Là aussi, l'absence de Fabio Frizzi en tant que compositeur accouche d'une bande-sonore très faiblarde, bien que le thème du générique et de l'empoisennement du chat soient réussis.
En résulte tout de même un bon film, prenant, doté d'une bonne ambiance. Fulci en était encore à sa période faste, et le prouve.
"Le chat noir" n'est pas son meilleur film, mais reste très plaisant à regarder.
Lucio Fulci ne semble pas tout à fait croire à cette vague adaptation d'un best-seller éponyme d'Edgar Allan Poe nous contant les méfaits d'un félidé capable de provoquer la mort dont le réalisateur ne retient que quelques éléments de base tels que la pendaison du chat (ce dernier ressurgira par la suite), pour finalement nous livrer un film fantastico-horrifique affreusement convenu et bancal.

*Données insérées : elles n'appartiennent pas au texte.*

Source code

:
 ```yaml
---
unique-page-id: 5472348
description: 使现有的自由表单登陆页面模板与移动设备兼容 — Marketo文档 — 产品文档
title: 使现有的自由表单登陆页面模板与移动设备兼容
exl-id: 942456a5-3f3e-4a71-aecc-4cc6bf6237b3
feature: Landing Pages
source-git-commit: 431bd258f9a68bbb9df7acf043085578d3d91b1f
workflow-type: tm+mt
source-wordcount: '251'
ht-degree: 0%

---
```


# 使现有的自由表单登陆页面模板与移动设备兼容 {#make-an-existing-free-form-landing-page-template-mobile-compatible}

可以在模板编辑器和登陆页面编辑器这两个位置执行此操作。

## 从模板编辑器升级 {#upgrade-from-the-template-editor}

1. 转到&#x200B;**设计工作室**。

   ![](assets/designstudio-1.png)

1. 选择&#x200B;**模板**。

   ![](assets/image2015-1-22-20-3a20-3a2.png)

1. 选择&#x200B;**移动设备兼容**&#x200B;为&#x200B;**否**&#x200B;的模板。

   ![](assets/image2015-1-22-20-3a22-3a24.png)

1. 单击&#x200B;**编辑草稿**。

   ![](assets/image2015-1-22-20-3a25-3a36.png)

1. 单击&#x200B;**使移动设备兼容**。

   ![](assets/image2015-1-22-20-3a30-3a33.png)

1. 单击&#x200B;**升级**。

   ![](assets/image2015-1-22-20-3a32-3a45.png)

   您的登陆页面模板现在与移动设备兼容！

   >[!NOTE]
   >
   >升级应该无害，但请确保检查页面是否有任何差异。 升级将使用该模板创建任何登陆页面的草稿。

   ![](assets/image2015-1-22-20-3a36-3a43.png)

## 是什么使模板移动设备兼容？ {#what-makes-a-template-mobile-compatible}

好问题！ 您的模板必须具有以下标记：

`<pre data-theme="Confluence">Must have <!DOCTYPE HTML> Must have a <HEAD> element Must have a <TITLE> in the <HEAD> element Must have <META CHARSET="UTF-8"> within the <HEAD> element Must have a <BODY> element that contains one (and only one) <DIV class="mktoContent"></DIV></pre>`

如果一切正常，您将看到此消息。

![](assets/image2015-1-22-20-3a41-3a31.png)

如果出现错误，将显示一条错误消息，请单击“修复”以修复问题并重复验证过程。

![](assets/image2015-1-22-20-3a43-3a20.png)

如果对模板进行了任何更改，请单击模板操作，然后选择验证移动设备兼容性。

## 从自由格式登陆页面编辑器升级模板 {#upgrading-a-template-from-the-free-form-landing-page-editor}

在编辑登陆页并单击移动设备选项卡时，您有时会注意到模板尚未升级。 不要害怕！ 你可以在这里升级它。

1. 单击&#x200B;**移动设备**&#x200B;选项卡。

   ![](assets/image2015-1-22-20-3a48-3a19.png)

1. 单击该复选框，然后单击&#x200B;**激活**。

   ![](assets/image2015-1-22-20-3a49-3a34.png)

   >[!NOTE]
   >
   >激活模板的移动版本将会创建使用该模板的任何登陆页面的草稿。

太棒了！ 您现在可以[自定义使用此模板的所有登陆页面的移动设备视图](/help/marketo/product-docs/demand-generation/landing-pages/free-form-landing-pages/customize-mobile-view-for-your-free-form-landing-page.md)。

Seule la réalisation, décidément impeccable, ne nous permet pas de faire allusion à un petit navet. Elle se voit contrebalancée par un rythme tellement mou du genou qu'il faut finir par s'accrocher afin de ne pas gagner les bras de Morphée, une direction d'acteurs laissant particulièrement à désirer (Patrick Magee et sa broussaille de sourcils grisonnants, pourtant admirable dans Orange Mécanique, est ici incroyablement mauvais en vieux pseudo-médium ridicule à souhait), ainsi qu'une intrigue relativement absconse et maigrelette (bon, ceci ne s'avère pas nouveau chez Fulci, vous me direz).
Reste des plans subjectifs du chat soignés, résumant à peu près l'unique intérêt de visionner cette modeste production dépourvue de génie et languissante au possible. Un métrage passable au demeurant, mais un Fulci médiocre.